> [Exercise instructions]:
Output only the stretch of the listing that starts at the line containing "0.20 & 7717.0" and ends at the line containing "0.20 & 7393.5", reproduced exactly with both ends.
Top of Data extract
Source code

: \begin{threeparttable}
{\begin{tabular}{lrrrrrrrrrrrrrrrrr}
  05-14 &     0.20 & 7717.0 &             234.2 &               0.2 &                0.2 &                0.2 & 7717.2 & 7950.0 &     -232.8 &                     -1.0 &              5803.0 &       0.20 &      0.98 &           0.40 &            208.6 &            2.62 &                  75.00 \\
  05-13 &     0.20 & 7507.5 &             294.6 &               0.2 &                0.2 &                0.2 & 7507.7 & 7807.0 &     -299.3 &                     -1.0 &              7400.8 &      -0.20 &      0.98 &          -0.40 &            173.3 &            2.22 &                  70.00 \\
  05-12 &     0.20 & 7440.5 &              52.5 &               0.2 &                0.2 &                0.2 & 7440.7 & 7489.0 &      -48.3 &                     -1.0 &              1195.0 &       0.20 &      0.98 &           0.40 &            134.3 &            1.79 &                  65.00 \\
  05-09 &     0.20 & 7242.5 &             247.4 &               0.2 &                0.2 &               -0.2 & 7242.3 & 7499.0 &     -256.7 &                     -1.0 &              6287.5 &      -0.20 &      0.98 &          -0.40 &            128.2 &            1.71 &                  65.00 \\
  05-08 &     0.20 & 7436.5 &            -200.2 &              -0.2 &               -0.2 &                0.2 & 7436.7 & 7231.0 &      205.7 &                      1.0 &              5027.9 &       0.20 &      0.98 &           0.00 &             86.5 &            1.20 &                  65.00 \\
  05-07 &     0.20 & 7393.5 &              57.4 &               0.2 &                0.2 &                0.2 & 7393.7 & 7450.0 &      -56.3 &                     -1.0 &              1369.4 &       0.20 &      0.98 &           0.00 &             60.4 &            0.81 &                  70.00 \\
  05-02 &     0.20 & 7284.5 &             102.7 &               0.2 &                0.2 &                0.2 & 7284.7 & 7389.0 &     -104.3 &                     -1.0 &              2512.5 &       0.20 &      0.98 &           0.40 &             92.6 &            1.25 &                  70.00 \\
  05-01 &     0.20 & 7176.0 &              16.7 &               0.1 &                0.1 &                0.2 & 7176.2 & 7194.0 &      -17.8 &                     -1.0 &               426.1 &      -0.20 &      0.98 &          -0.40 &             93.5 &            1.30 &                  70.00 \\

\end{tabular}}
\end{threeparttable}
Bottom of Data extract
Top of Data extract
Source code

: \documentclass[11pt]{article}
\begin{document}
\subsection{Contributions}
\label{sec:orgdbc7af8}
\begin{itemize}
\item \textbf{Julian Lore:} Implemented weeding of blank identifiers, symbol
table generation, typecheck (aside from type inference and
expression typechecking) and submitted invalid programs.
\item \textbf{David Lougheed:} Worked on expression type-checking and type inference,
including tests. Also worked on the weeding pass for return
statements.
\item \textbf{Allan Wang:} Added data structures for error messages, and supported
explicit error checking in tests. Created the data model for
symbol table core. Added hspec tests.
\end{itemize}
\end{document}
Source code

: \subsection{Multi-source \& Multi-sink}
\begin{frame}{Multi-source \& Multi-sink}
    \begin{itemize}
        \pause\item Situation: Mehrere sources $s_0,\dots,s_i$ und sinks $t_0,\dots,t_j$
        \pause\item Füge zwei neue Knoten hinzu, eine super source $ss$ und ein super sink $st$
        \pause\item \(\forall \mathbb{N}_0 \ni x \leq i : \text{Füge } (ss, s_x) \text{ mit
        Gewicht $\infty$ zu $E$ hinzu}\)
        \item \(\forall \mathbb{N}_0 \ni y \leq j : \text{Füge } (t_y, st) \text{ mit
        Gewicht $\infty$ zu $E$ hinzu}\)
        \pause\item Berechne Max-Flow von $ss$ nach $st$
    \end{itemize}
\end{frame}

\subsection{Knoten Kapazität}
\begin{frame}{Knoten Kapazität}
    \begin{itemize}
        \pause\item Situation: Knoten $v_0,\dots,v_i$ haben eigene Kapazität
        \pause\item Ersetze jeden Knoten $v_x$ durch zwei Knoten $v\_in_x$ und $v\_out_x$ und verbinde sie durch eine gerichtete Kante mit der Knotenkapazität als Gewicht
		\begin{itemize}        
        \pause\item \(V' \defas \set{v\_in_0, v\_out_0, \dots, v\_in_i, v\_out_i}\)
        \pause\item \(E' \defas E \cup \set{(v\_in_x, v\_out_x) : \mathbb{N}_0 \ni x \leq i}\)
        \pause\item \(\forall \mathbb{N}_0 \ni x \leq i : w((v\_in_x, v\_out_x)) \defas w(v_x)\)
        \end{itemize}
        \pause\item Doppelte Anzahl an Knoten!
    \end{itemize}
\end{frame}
Bottom of Data extract
> [Answer section]:
  05-14 &     0.20 & 7717.0 &             234.2 &               0.2 &                0.2 &                0.2 & 7717.2 & 7950.0 &     -232.8 &                     -1.0 &              5803.0 &       0.20 &      0.98 &           0.40 &            208.6 &            2.62 &                  75.00 \\
  05-13 &     0.20 & 7507.5 &             294.6 &               0.2 &                0.2 &                0.2 & 7507.7 & 7807.0 &     -299.3 &                     -1.0 &              7400.8 &      -0.20 &      0.98 &          -0.40 &            173.3 &            2.22 &                  70.00 \\
  05-12 &     0.20 & 7440.5 &              52.5 &               0.2 &                0.2 &                0.2 & 7440.7 & 7489.0 &      -48.3 &                     -1.0 &              1195.0 &       0.20 &      0.98 &           0.40 &            134.3 &            1.79 &                  65.00 \\
  05-09 &     0.20 & 7242.5 &             247.4 &               0.2 &                0.2 &               -0.2 & 7242.3 & 7499.0 &     -256.7 &                     -1.0 &              6287.5 &      -0.20 &      0.98 &          -0.40 &            128.2 &            1.71 &                  65.00 \\
  05-08 &     0.20 & 7436.5 &            -200.2 &              -0.2 &               -0.2 &                0.2 & 7436.7 & 7231.0 &      205.7 &                      1.0 &              5027.9 &       0.20 &      0.98 &           0.00 &             86.5 &            1.20 &                  65.00 \\
  05-07 &     0.20 & 7393.5 &              57.4 &               0.2 &                0.2 &                0.2 & 7393.7 & 7450.0 &      -56.3 &                     -1.0 &              1369.4 &       0.20 &      0.98 &           0.00 &             60.4 &            0.81 &                  70.00 \\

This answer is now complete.